Hastalıkların tedavisinin yapılabilmesi için doğru teşhis gereklidir. Her hastalık için biyopsi gerekmeyebilir. Radyolojik yöntemler olan ultrasonografi, bilgisayarlı tomografi ya da manyetik rezonans görüntüleme ile bir çok hastalığın tanısı konulabilmesine karşın bazı hastalıkların tanısının konması biyopsi olmadan mümkün olamamaktadır.
Biyopsi nedir? Bir hastalıklı organ ya da dokudan parça alınmasıdır. Biyopsi niçin yapılır? Biyopsi görüntüleme yöntemleri ile tanı konulamayan hastalıkların teşhisinin konabilmesi, kemoterapi ilaç duyarlılıklarının saptanması ya da genetik çalışma amacıyla hastalıklı dokudan parça alınmasıdır. Girişimsel radyoloji bölümünde alınan parça formol denilen özel sıvılarda patolojiye iletilir. Patolog alınan örneği özel işlemlerden geçirdikten sonra mikroskopta inceleyerek hastalığın tanısını koyar.
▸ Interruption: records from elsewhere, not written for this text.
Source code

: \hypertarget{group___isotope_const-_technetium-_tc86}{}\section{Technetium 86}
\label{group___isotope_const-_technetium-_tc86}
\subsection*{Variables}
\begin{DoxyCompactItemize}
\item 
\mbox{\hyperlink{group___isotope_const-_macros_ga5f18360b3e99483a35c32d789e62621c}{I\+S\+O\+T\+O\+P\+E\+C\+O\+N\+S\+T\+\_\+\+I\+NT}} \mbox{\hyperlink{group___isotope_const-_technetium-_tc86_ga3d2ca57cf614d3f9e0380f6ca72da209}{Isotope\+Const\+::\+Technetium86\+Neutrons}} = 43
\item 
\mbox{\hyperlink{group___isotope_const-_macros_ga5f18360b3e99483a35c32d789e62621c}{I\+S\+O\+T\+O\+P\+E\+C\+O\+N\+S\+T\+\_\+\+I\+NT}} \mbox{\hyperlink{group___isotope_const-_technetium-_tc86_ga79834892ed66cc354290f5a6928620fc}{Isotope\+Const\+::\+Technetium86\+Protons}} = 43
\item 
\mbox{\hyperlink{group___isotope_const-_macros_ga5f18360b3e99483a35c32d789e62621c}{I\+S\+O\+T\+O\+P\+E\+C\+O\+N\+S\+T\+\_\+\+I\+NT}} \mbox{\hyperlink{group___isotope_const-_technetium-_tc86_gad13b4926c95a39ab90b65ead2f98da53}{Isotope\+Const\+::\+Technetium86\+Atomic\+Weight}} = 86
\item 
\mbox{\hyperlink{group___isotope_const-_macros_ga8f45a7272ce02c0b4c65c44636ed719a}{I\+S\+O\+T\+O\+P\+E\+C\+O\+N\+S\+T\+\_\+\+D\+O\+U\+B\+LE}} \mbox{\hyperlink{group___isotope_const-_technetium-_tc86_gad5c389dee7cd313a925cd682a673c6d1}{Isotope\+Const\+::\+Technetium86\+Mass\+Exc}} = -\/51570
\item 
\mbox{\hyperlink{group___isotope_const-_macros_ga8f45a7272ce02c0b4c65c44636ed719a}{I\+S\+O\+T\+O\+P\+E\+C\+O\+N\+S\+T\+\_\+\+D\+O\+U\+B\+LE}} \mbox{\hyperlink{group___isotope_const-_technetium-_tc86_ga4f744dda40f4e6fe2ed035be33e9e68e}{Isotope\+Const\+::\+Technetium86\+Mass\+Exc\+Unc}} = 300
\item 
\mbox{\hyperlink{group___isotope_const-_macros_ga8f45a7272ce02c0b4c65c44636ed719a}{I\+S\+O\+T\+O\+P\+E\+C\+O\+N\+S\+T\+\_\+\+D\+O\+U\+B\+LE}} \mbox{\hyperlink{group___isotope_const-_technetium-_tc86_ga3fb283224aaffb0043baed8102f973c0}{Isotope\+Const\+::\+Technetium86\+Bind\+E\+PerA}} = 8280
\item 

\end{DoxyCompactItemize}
**Biyopsi Çeşitleri Nelerdir? Kaç Çeşit Biyopsi Vardır? **
Biyopsi farklı şekillerde yapılabilir. Bu biyopsi çeşitleri sırasıyla;
Sitolojik biyopsi ya da diğer adıyla ince iğne aspirasyon biyopsisinde dokudan çok daha küçük hücre örnekleri alınır. Burada hücresel düzeyde örnekleme yapılır ve kullanıldığı sık organlardan biri de tiroit - tiroid dokusudur.
Doku biyopsisi diğer adıyla tru-cut ya da kalın iğne biyopsisinde girişimsel radyoloji bölümünde görüntüleme eşliğinde doku örneklemesi yapılır. Bu biyopside özel iğneler kullanılır. Birçok biyopside meme biyopsisi, akciğer biyopsisi, karaciğer biyopsisi, böbrek biyopsisi, lenf nodu biyopsisi, pankreas biyopsisi, yumuşak doku biyopsisi, kemik biyopsisi ve prostat biyopsisinde bu teknik uygulanır.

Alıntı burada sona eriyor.